In that case the case of the Supreme Court holding that a similar ordinance did not deny any one the right to sell meats, but merely denied the right to sell at certain places, was cited. If that was the law in 1912, no reason exists for its not being law in 1924, or as long as the facts are the same. The charter power to establish markets clothes the city with the power to prohibit the exposing and offering for sale of meat in any other places than those designated by ordinance. Dillon, Mun. Corp. § 704, and authorities cited in footnote; McQuillin, Mun. Corp. § 966, and numerous decisions cited in footnotes fully sustaining the text. "The right to establish a public market necessarily covers or embraces the right to prevent the establishment of private markets, and the right to prevent the sale of market commodities * * * within the police regulations of a city for sanitary purposes and convenience. The object, primarily, is to enforce the inspection laws more strictly, and to prevent the sale of articles or provisions that are not sound." New Orleans v. Graffina, 52 La. 1082, 27 So. 590, 78 Am. St. Rep. 387; State v. Pendergrass, 106 N.C. 669, 10 S.E. 1002; Henry v. Macon, 91 Ga. 268, 18 S.E. 143; New Orleans v. Faber, 105 La. 208,29 So. 507, 53 L.R.A. 165, 83 Am. St. Rep. 232. There is no decision in Texas which questions the proposition stated.

Certainly there is nothing in the cases of City of San Antonio v. Salvation Army (Tex.Civ.App.) 127 S.W. 860, Dibrell v. City of Coleman (Tex.Civ.App.) 172 S.W. 557, and Spann v. City of Dallas, 111 Tex. 350,235 S.W. 513, 19 A.L.R. 1387, which militates against it. Neither of those decisions has any applicability to the facts of this case. There was nothing of health or sanitary matters involved in either of the cases.

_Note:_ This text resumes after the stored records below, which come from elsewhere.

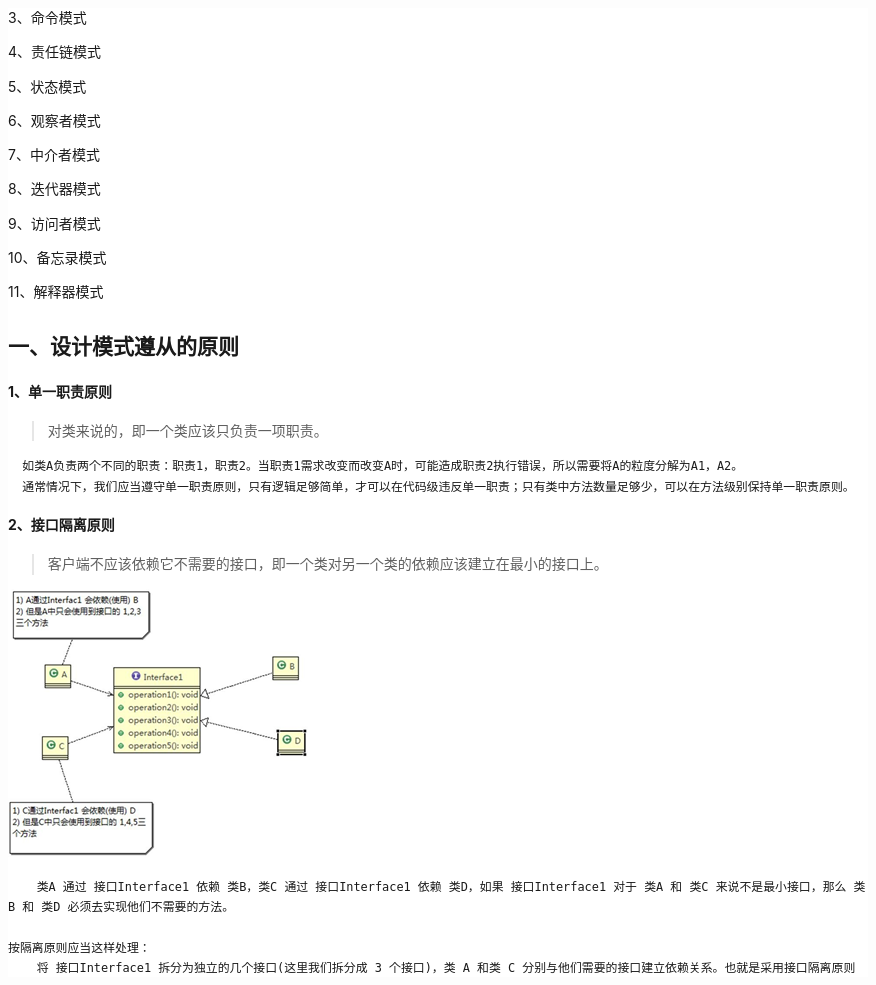 3、命令模式

4、责任链模式

5、状态模式

6、观察者模式

7、中介者模式

8、迭代器模式

9、访问者模式

10、备忘录模式

11、解释器模式

## 一、设计模式遵从的原则

#### 1、单一职责原则

> 对类来说的，即一个类应该只负责一项职责。

```
  如类A负责两个不同的职责：职责1，职责2。当职责1需求改变而改变A时，可能造成职责2执行错误，所以需要将A的粒度分解为A1，A2。
  通常情况下，我们应当遵守单一职责原则，只有逻辑足够简单，才可以在代码级违反单一职责；只有类中方法数量足够少，可以在方法级别保持单一职责原则。
```





#### 2、接口隔离原则

> 客户端不应该依赖它不需要的接口，即一个类对另一个类的依赖应该建立在最小的接口上。

![1609415085424](img/1609415085424.png)

```
	类A 通过 接口Interface1 依赖 类B，类C 通过 接口Interface1 依赖 类D，如果 接口Interface1 对于 类A 和 类C 来说不是最小接口，那么 类B 和 类D 必须去实现他们不需要的方法。

按隔离原则应当这样处理：
	将 接口Interface1 拆分为独立的几个接口(这里我们拆分成 3 个接口)，类 A 和类 C 分别与他们需要的接口建立依赖关系。也就是采用接口隔离原则
```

The one involved the right to erect a rescue home for women, another the power to declare a nuisance, and the other the power of a city to pass an ordinance denying the right to a citizen to build a business house on his property in a residence district. In neither instance was there a legitimate exercise of the police power of the city, but in each instance it was an arbitrary, unreasonable interference with rights of property. Neither of them is at all similar to the case under consideration. In each there was no public interest to be conserved, but covert attacks on private property. In each of the cases there was apparent unjust discrimination against the individual, and no resulting benefit to the public. In every case brought to the notice of this court, in which regulation of markets, as in this case, was involved, the right of the city to pass and enforce ordinances reasonably calculated to protect the citizen in the purchase of sanitary food has been upheld, and upheld under the same or similar charter powers given to San Antonio in the establishment of a public market. To hold that a city, under such charter powers, could not regulate, or even prohibit, private markets from being established wherever desired, would render nugatory and farcical such charter powers. No court has ever held that the grant and exercise of such charter powers were in contravention of the Fifth and Fourteenth Amendments to the federal Constitution, nor are such powers violative of any provision of the Texas Constitution.